"""
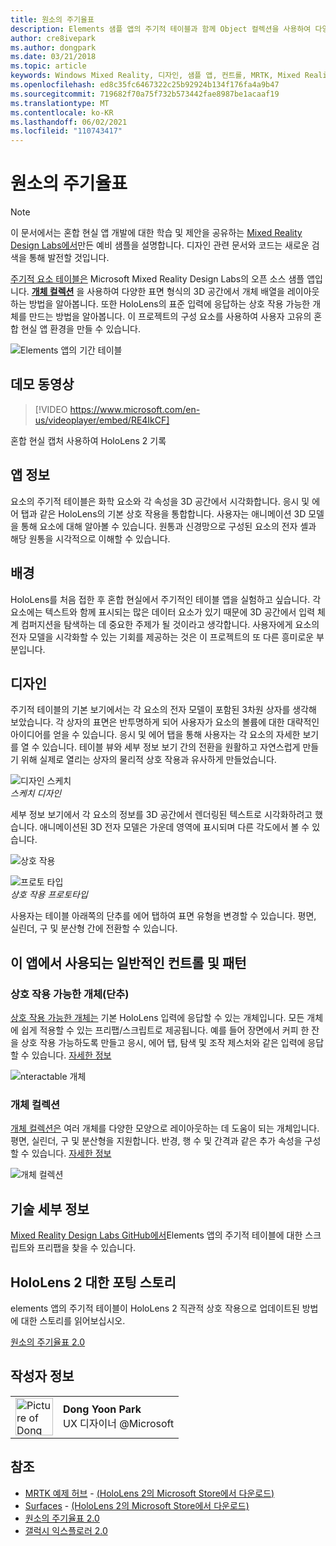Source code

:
 ```yaml
---
title: 원소의 주기율표
description: Elements 샘플 앱의 주기적 테이블과 함께 Object 컬렉션을 사용하여 다양한 표면 형식의 3D 공간에서 개체 배열을 레이아웃하는 방법을 알아봅니다.
author: cre8ivepark
ms.author: dongpark
ms.date: 03/21/2018
ms.topic: article
keywords: Windows Mixed Reality, 디자인, 샘플 앱, 컨트롤, MRTK, Mixed Reality Toolkit, Unity, 샘플 앱, 예제 앱, 오픈 소스, Microsoft Store, HoloLens, 혼합 현실 헤드셋, windows mixed reality 헤드셋, 가상 현실 헤드셋
ms.openlocfilehash: ed8c35fc6467322c25b92924b134f176fa4a9b47
ms.sourcegitcommit: 719682f70a75f732b573442fae8987be1acaaf19
ms.translationtype: MT
ms.contentlocale: ko-KR
ms.lasthandoff: 06/02/2021
ms.locfileid: "110743417"
---
```

# <a name="periodic-table-of-the-elements"></a>원소의 주기율표

>[!NOTE]
>이 문서에서는 혼합 현실 앱 개발에 대한 학습 및 제안을 공유하는 [Mixed Reality Design Labs에서](https://github.com/Microsoft/MRDesignLabs_Unity)만든 예비 샘플을 설명합니다. 디자인 관련 문서와 코드는 새로운 검색을 통해 발전할 것입니다.

[주기적 요소 테이블은](https://github.com/Microsoft/MRDesignLabs_Unity_PeriodicTable) Microsoft Mixed Reality Design Labs의 오픈 소스 샘플 앱입니다. **[개체 컬렉션](../../design/object-collection.md)** 을 사용하여 다양한 표면 형식의 3D 공간에서 개체 배열을 레이아웃하는 방법을 알아봅니다. 또한 HoloLens의 표준 입력에 응답하는 상호 작용 가능한 개체를 만드는 방법을 알아봅니다. 이 프로젝트의 구성 요소를 사용하여 사용자 고유의 혼합 현실 앱 환경을 만들 수 있습니다.

![Elements 앱의 기간 테이블](images/640px-periodictable-hero.jpg)

## <a name="demo-video"></a>데모 동영상 
> [!VIDEO https://www.microsoft.com/en-us/videoplayer/embed/RE4IkCF]

혼합 현실 캡처 사용하여 HoloLens 2 기록

## <a name="about-the-app"></a>앱 정보

요소의 주기적 테이블은 화학 요소와 각 속성을 3D 공간에서 시각화합니다. 응시 및 에어 탭과 같은 HoloLens의 기본 상호 작용을 통합합니다. 사용자는 애니메이션 3D 모델을 통해 요소에 대해 알아볼 수 있습니다. 원통과 신경망으로 구성된 요소의 전자 셸과 해당 원통을 시각적으로 이해할 수 있습니다.

## <a name="background"></a>배경

HoloLens를 처음 접한 후 혼합 현실에서 주기적인 테이블 앱을 실험하고 싶습니다. 각 요소에는 텍스트와 함께 표시되는 많은 데이터 요소가 있기 때문에 3D 공간에서 입력 체계 컴퍼지션을 탐색하는 데 중요한 주제가 될 것이라고 생각합니다. 사용자에게 요소의 전자 모델을 시각화할 수 있는 기회를 제공하는 것은 이 프로젝트의 또 다른 흥미로운 부분입니다.

## <a name="design"></a>디자인

주기적 테이블의 기본 보기에서는 각 요소의 전자 모델이 포함된 3차원 상자를 생각해 보았습니다. 각 상자의 표면은 반투명하게 되어 사용자가 요소의 볼륨에 대한 대략적인 아이디어를 얻을 수 있습니다. 응시 및 에어 탭을 통해 사용자는 각 요소의 자세한 보기를 열 수 있습니다. 테이블 뷰와 세부 정보 보기 간의 전환을 원활하고 자연스럽게 만들기 위해 실제로 열리는 상자의 물리적 상호 작용과 유사하게 만들었습니다.

![디자인 스케치](images/640px-sketch20170406.jpg)<br>
*스케치 디자인*

세부 정보 보기에서 각 요소의 정보를 3D 공간에서 렌더링된 텍스트로 시각화하려고 했습니다. 애니메이션된 3D 전자 모델은 가운데 영역에 표시되며 다른 각도에서 볼 수 있습니다.

![상호 작용](images/640px-periodictable-interaction.jpg)

![프로토 타입](images/640px-periodictable-prototypes.jpg)<br>
*상호 작용 프로토타입*

사용자는 테이블 아래쪽의 단추를 에어 탭하여 표면 유형을 변경할 수 있습니다. 평면, 실린더, 구 및 분산형 간에 전환할 수 있습니다.

## <a name="common-controls-and-patterns-used-in-this-app"></a>이 앱에서 사용되는 일반적인 컨트롤 및 패턴

### <a name="interactable-object-button"></a>상호 작용 가능한 개체(단추)

[상호 작용 가능한 개체는](../../design/interactable-object.md) 기본 HoloLens 입력에 응답할 수 있는 개체입니다. 모든 개체에 쉽게 적용할 수 있는 프리팹/스크립트로 제공됩니다. 예를 들어 장면에서 커피 한 잔을 상호 작용 가능하도록 만들고 응시, 에어 탭, 탐색 및 조작 제스처와 같은 입력에 응답할 수 있습니다. [자세한 정보](../../design/interactable-object.md)

![nteractable 개체](images/640px-periodictable-interactableobject.jpg)

### <a name="object-collection"></a>개체 컬렉션

[개체 컬렉션은](../../design/object-collection.md) 여러 개체를 다양한 모양으로 레이아웃하는 데 도움이 되는 개체입니다. 평면, 실린더, 구 및 분산형을 지원합니다. 반경, 행 수 및 간격과 같은 추가 속성을 구성할 수 있습니다. [자세한 정보](../../design/object-collection.md)

![개체 컬렉션](images/640px-periodictable-collections.jpg)

## <a name="technical-details"></a>기술 세부 정보

[Mixed Reality Design Labs GitHub에서](https://github.com/Microsoft/MRDesignLabs_Unity_PeriodicTable)Elements 앱의 주기적 테이블에 대한 스크립트와 프리팹을 찾을 수 있습니다.

## <a name="porting-story-for-hololens-2"></a>HoloLens 2 대한 포팅 스토리

elements 앱의 주기적 테이블이 HoloLens 2 직관적 상호 작용으로 업데이트된 방법에 대한 스토리를 읽어보십시오.

[원소의 주기율표 2.0](https://medium.com/@dongyoonpark/bringing-the-periodic-table-of-the-elements-app-to-hololens-2-with-mrtk-v2-a6e3d8362158)




## <a name="about-the-author"></a>작성자 정보

<table style="border-collapse:collapse" padding-left="0px">
<tr>
<td style="border-style: none" width="60px"><img alt="Picture of Dong Yoon Park" width="60" height="60" src="images/dongyoonpark.jpg"></td>
<td style="border-style: none"><b>Dong Yoon Park</b><br>UX 디자이너 @Microsoft</td>
</tr>
</table>

## <a name="see-also"></a>참조

* [MRTK 예제 허브](/windows/mixed-reality/mrtk-unity/features/example-scenes/example-hub) - [(HoloLens 2의 Microsoft Store에서 다운로드)](https://www.microsoft.com/en-us/p/mrtk-examples-hub/9mv8c39l2sj4)
* [Surfaces](sampleapp-surfaces.md) - [(HoloLens 2의 Microsoft Store에서 다운로드)](https://www.microsoft.com/en-us/p/surfaces/9nvkpv3sk3x0)
* [원소의 주기율표 2.0](https://medium.com/@dongyoonpark/bringing-the-periodic-table-of-the-elements-app-to-hololens-2-with-mrtk-v2-a6e3d8362158)
* [갤럭시 익스플로러 2.0](galaxy-explorer-update.md)
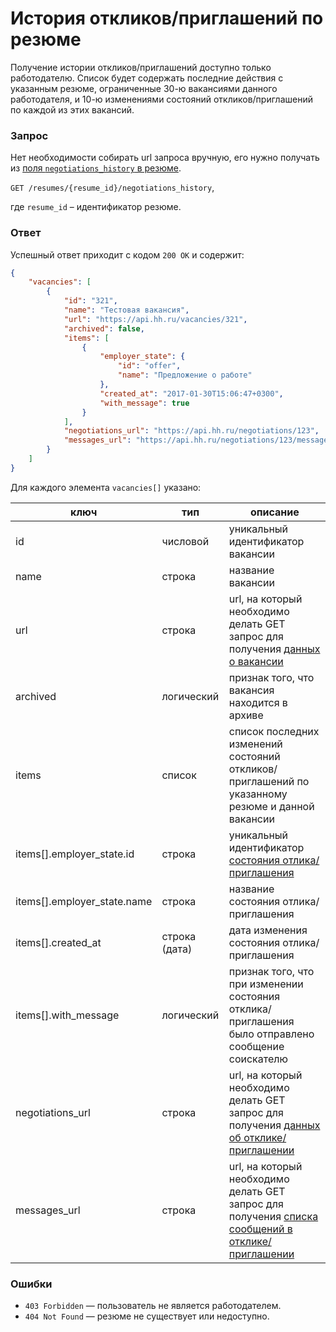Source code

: # История откликов/приглашений по резюме

Получение истории откликов/приглашений доступно только работодателю. Список будет содержать последние действия
с указанным резюме, ограниченные 30-ю вакансиями данного работодателя, и 10-ю изменениями состояний откликов/приглашений
по каждой из этих вакансий.


### Запрос

Нет необходимости собирать url запроса вручную, его нужно получать
из [поля `negotiations_history` в резюме](resumes.md#negotiations-history-field).

`GET /resumes/{resume_id}/negotiations_history`,

где `resume_id` – идентификатор резюме.

<a name="response"></a>
### Ответ

Успешный ответ приходит с кодом `200 OK` и содержит:

```json
{
    "vacancies": [
        {
            "id": "321",
            "name": "Тестовая вакансия",
            "url": "https://api.hh.ru/vacancies/321",
            "archived": false,
            "items": [
                {
                    "employer_state": {
                        "id": "offer",
                        "name": "Предложение о работе"
                    },
                    "created_at": "2017-01-30T15:06:47+0300",
                    "with_message": true
                }
            ],
            "negotiations_url": "https://api.hh.ru/negotiations/123",
            "messages_url": "https://api.hh.ru/negotiations/123/messages"
        }
    ]
}
```

Для каждого элемента `vacancies[]` указано:

ключ | тип | описание
-----|-----|---------
id | числовой | уникальный идентификатор вакансии
name | строка | название вакансии
url | строка | url, на который необходимо делать GET запрос для получения [данных о вакансии](vacancies.md#item)
archived | логический | признак того, что вакансия находится в архиве
items | список | список последних изменений состояний откликов/приглашений по указанному резюме и данной вакансии
items[].employer_state.id | строка | уникальный идентификатор [состояния отлика/приглашения](dictionaries.md#Справочники-для-откликовприглашений-переписка)
items[].employer_state.name | строка | название состояния отлика/приглашения
items[].created_at | строка (дата) | дата изменения состояния отлика/приглашения
items[].with_message | логический | признак того, что при изменении состояния отклика/приглашения было отправлено сообщение соискателю
negotiations_url | строка | url, на который необходимо делать GET запрос для получения [данных об отклике/приглашении](employer_negotiations.md#get-negotiation)
messages_url | строка | url, на который необходимо делать GET запрос для получения [списка сообщений в отклике/приглашении](employer_negotiations.md#get-messages)

### Ошибки

* `403 Forbidden` — пользователь не является работодателем.
* `404 Not Found` — резюме не существует или недоступно.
"""
• INSTRUCTIONS FOR THE TASK:
Where does the string "отклике" occur in the material? Copy every line where it does.

• SOLUTION TO THE EXERCISE:
negotiations_url | строка | url, на который необходимо делать GET запрос для получения [данных об отклике/приглашении](employer_negotiations.md#get-negotiation)
messages_url | строка | url, на который необходимо делать GET запрос для получения [списка сообщений в отклике/приглашении](employer_negotiations.md#get-messages)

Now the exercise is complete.